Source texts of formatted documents
* * * *
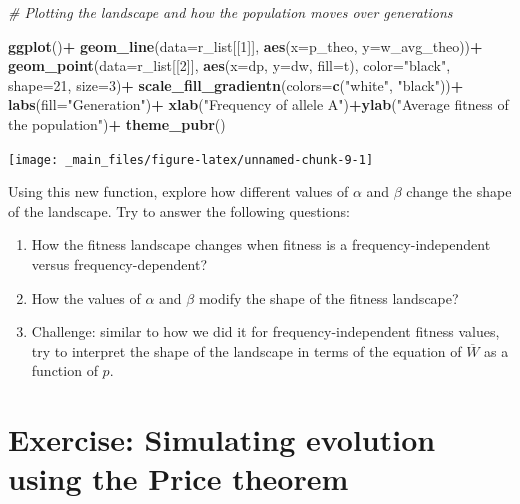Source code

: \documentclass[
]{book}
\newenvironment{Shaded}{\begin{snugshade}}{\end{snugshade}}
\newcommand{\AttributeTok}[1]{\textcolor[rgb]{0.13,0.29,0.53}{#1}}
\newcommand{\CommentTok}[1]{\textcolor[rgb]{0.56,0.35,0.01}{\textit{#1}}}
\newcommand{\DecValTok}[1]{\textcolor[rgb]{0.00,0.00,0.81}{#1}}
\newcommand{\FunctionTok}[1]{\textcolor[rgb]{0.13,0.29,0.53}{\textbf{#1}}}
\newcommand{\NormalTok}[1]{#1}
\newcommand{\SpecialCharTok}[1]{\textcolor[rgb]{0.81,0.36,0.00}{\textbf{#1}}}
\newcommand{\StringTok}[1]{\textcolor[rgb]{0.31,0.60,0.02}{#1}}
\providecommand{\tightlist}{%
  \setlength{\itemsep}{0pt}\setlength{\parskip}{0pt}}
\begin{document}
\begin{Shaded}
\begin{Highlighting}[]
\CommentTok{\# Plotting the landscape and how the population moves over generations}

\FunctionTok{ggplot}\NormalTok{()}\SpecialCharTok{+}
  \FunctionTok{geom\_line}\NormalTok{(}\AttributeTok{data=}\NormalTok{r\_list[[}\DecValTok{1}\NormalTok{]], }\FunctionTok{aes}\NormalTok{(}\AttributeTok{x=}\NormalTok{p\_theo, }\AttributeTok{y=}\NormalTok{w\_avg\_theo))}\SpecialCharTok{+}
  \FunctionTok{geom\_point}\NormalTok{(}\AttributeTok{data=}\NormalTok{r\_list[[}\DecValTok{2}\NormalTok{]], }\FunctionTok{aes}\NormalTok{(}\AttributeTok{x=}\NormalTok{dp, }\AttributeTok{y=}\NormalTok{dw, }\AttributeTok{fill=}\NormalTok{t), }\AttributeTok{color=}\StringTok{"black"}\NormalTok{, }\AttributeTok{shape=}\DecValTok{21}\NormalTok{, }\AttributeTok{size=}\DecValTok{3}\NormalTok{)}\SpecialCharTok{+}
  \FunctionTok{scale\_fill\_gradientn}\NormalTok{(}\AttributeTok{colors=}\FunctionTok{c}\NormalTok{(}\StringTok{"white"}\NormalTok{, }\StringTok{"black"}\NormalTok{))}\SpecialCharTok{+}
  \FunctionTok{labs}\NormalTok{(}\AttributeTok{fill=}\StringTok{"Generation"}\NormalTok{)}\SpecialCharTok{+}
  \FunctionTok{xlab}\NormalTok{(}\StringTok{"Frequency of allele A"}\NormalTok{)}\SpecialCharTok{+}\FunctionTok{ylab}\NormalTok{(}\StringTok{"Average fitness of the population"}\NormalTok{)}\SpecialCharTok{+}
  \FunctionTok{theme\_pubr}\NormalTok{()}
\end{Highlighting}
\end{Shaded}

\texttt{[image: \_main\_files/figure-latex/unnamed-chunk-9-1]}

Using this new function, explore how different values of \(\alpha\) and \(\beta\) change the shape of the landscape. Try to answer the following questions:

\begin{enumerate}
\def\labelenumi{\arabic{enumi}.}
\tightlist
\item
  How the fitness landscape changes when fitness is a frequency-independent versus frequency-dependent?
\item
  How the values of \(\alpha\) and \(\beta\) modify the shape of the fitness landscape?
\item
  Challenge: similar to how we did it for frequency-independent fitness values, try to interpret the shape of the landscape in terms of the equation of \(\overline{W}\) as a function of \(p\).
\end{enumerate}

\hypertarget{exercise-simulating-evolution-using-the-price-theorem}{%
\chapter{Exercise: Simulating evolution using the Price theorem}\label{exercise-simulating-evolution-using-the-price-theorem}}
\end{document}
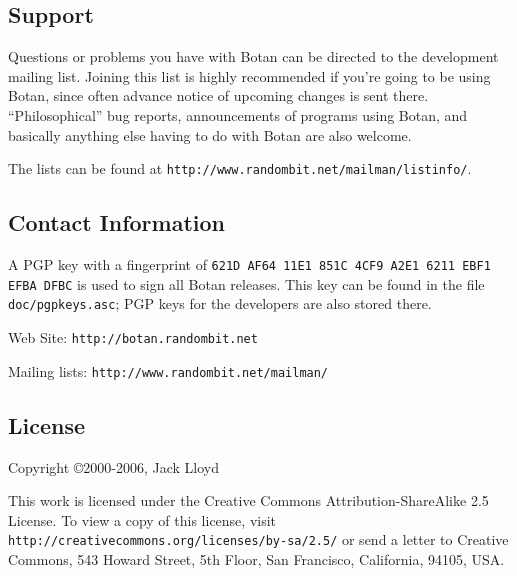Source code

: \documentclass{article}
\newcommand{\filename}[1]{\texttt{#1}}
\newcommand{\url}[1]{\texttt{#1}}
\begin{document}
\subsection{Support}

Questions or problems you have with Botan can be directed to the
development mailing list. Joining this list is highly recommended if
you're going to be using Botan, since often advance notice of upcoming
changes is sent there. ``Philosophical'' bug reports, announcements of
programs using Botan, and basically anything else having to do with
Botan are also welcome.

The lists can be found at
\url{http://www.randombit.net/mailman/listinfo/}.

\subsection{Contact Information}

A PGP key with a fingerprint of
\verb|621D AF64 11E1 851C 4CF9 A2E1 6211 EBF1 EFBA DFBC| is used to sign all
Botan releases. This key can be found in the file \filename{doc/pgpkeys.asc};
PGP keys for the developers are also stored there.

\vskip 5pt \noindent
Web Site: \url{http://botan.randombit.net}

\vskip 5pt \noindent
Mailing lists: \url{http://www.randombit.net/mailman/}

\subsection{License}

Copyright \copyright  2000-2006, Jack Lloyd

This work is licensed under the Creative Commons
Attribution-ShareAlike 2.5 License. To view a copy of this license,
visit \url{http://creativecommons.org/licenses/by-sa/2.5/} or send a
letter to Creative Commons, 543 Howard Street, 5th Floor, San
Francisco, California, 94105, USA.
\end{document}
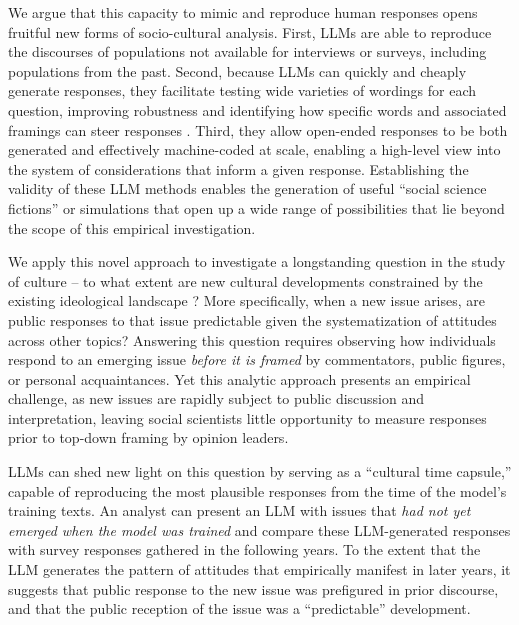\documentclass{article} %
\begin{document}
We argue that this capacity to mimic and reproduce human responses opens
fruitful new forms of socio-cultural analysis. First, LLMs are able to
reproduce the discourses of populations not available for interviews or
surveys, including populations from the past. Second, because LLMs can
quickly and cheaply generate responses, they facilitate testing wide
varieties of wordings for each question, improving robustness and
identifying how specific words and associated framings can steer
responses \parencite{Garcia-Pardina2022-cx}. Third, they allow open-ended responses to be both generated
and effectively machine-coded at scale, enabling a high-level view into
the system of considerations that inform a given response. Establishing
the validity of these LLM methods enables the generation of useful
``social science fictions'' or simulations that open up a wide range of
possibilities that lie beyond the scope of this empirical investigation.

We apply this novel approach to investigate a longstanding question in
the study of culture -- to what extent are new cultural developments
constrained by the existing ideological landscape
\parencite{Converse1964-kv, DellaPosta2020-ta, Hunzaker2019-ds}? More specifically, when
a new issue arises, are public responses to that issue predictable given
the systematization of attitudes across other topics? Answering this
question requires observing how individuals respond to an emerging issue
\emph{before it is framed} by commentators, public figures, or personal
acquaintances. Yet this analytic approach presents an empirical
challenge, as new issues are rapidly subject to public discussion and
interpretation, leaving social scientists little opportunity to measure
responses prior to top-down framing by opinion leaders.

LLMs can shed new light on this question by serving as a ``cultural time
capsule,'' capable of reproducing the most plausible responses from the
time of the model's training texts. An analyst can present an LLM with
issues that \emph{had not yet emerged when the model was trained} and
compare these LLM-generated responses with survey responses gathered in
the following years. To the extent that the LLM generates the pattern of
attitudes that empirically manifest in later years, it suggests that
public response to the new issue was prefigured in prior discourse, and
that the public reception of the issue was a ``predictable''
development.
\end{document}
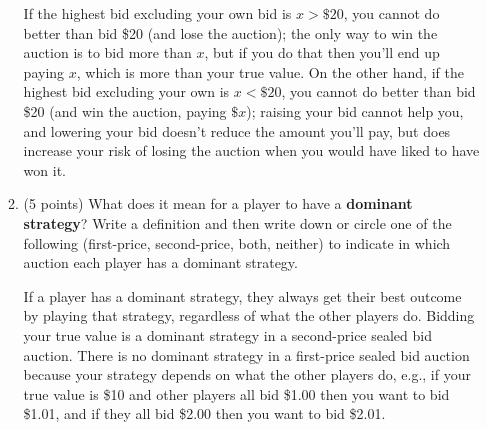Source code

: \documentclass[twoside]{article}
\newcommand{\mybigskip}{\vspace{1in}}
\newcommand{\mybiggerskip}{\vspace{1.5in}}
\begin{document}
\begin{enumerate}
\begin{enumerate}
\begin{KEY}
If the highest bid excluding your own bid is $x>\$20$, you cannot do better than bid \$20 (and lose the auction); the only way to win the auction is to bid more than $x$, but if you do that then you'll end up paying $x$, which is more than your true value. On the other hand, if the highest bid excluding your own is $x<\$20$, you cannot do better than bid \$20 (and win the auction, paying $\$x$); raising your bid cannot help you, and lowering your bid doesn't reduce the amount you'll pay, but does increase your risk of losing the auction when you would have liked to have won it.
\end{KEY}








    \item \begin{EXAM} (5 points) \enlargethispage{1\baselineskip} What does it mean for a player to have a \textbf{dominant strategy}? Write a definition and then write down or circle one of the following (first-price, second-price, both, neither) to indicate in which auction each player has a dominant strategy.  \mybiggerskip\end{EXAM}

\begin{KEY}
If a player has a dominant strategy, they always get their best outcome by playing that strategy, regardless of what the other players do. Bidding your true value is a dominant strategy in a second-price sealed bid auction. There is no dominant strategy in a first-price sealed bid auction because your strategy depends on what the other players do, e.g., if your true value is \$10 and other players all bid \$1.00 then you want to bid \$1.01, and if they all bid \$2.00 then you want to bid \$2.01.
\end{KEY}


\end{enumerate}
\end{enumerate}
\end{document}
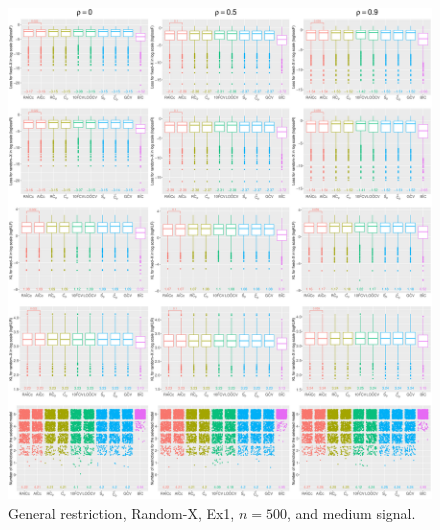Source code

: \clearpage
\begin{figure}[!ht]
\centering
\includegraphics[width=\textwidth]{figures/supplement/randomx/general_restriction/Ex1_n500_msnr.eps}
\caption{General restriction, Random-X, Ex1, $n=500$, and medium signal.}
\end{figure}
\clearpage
* * * *
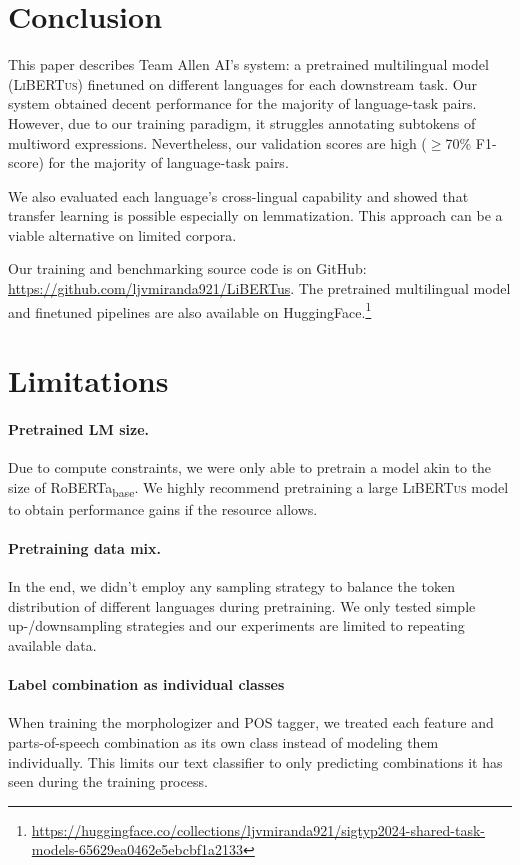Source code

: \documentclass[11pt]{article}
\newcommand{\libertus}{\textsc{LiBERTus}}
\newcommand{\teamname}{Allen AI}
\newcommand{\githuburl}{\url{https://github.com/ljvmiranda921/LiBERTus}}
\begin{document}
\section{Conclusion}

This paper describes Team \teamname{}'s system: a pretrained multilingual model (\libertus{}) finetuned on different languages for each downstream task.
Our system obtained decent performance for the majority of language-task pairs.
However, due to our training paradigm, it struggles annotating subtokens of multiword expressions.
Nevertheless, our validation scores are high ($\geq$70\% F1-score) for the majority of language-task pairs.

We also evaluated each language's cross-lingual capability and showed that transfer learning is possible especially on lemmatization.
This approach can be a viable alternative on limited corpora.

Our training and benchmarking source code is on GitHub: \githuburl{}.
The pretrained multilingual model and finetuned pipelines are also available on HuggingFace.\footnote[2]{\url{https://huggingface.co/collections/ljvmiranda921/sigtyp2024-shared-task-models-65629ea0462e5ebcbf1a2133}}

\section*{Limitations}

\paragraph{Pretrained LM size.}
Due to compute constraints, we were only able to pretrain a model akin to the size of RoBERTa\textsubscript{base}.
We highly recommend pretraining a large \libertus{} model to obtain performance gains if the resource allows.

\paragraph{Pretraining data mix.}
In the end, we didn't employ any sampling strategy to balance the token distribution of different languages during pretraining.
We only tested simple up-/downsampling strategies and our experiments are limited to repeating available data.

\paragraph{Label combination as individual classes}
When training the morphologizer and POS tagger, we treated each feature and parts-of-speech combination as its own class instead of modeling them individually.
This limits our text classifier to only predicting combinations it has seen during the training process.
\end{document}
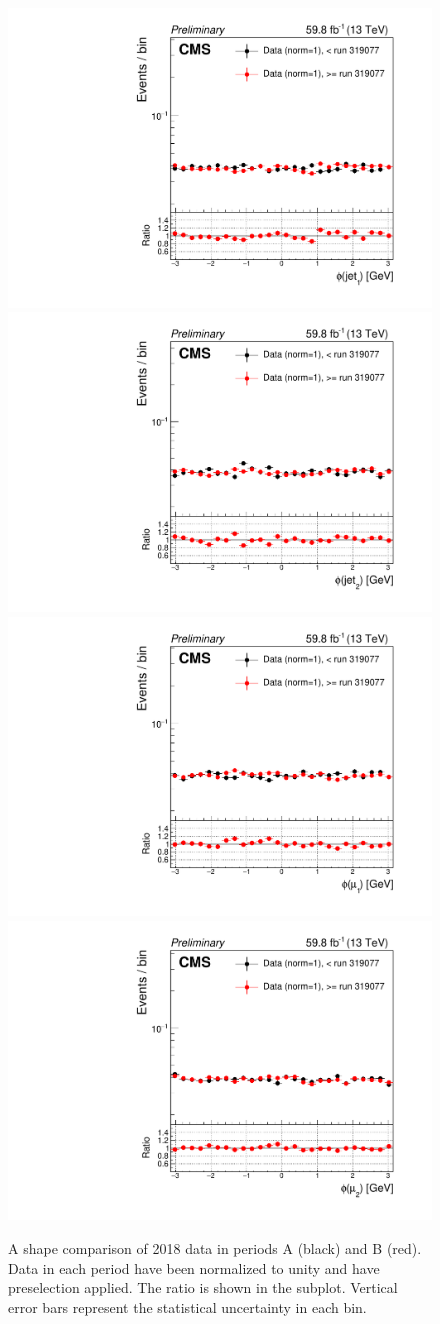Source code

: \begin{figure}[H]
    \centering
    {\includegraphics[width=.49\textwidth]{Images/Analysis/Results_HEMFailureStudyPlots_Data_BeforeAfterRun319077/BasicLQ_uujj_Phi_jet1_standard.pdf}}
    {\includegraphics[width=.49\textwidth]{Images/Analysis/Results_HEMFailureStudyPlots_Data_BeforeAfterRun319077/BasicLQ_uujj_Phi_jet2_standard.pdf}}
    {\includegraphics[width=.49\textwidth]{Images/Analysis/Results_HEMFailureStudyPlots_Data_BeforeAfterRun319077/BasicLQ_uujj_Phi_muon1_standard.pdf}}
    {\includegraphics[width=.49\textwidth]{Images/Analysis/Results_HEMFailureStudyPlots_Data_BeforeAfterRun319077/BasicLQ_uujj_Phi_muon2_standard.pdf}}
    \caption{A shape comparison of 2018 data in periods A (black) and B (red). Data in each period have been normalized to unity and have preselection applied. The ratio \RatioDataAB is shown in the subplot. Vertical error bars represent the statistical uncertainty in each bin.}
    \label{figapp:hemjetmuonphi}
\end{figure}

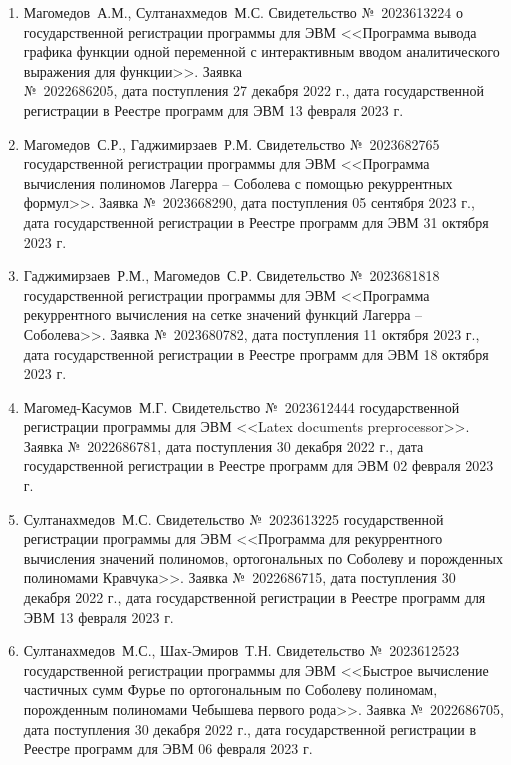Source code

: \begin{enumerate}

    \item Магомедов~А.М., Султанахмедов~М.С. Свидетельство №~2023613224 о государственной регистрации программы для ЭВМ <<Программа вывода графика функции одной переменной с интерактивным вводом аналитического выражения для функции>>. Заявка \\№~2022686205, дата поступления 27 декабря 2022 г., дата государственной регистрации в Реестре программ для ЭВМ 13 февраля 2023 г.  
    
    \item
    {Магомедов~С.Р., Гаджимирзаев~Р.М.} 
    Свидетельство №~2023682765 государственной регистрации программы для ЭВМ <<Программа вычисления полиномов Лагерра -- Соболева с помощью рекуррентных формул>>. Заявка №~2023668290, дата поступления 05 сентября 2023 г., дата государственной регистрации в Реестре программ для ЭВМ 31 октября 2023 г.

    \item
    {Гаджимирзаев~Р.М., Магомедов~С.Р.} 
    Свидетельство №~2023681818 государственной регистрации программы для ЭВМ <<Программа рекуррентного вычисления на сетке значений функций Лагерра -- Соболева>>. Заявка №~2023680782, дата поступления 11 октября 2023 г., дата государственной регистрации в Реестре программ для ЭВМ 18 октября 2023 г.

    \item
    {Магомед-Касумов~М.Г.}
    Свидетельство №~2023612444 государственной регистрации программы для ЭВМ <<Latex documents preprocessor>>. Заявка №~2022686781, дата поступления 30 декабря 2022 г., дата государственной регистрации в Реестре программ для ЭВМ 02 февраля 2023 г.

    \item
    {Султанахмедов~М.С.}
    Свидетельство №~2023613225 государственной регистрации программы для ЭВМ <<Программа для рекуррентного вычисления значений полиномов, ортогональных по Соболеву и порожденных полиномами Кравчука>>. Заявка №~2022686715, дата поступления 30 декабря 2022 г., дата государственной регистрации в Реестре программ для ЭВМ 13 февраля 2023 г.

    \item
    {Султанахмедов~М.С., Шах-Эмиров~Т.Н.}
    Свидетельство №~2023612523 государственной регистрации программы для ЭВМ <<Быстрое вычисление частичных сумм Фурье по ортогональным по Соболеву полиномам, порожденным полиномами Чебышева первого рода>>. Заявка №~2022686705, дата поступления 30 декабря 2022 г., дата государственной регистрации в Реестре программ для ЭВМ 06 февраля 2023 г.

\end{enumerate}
* * * *
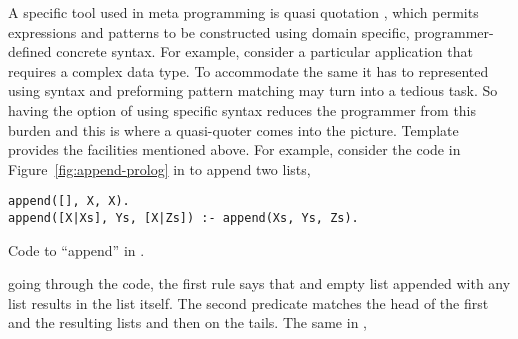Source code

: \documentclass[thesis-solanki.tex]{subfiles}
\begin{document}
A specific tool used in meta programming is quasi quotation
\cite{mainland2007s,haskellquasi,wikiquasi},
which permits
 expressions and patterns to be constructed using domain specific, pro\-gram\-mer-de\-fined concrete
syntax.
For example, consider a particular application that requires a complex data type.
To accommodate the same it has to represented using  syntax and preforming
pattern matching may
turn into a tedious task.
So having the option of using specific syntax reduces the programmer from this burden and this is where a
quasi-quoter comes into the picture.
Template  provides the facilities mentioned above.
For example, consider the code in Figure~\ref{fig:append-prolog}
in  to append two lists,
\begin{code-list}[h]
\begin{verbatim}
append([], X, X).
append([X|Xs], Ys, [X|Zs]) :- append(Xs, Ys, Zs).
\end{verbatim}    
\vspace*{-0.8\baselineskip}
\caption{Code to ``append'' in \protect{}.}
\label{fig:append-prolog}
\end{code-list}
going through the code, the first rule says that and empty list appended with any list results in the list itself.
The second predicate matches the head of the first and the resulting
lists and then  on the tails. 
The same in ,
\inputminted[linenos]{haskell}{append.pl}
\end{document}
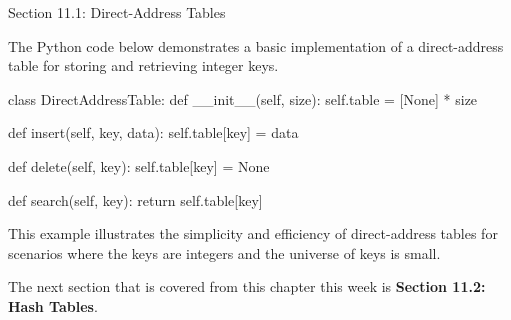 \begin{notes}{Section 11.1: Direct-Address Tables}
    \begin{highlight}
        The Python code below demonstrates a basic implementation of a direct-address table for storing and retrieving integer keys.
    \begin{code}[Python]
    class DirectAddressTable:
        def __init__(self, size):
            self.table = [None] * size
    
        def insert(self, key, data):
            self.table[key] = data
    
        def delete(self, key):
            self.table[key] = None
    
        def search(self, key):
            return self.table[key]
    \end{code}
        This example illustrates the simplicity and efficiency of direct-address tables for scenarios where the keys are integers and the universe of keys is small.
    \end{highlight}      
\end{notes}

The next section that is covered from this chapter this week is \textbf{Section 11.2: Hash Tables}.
* * * *
ABOUT THIS EXERCISE: From the data above, give the number of lines that hold "found", without anything else.

RESULT FOR THIS EXERCISE: 2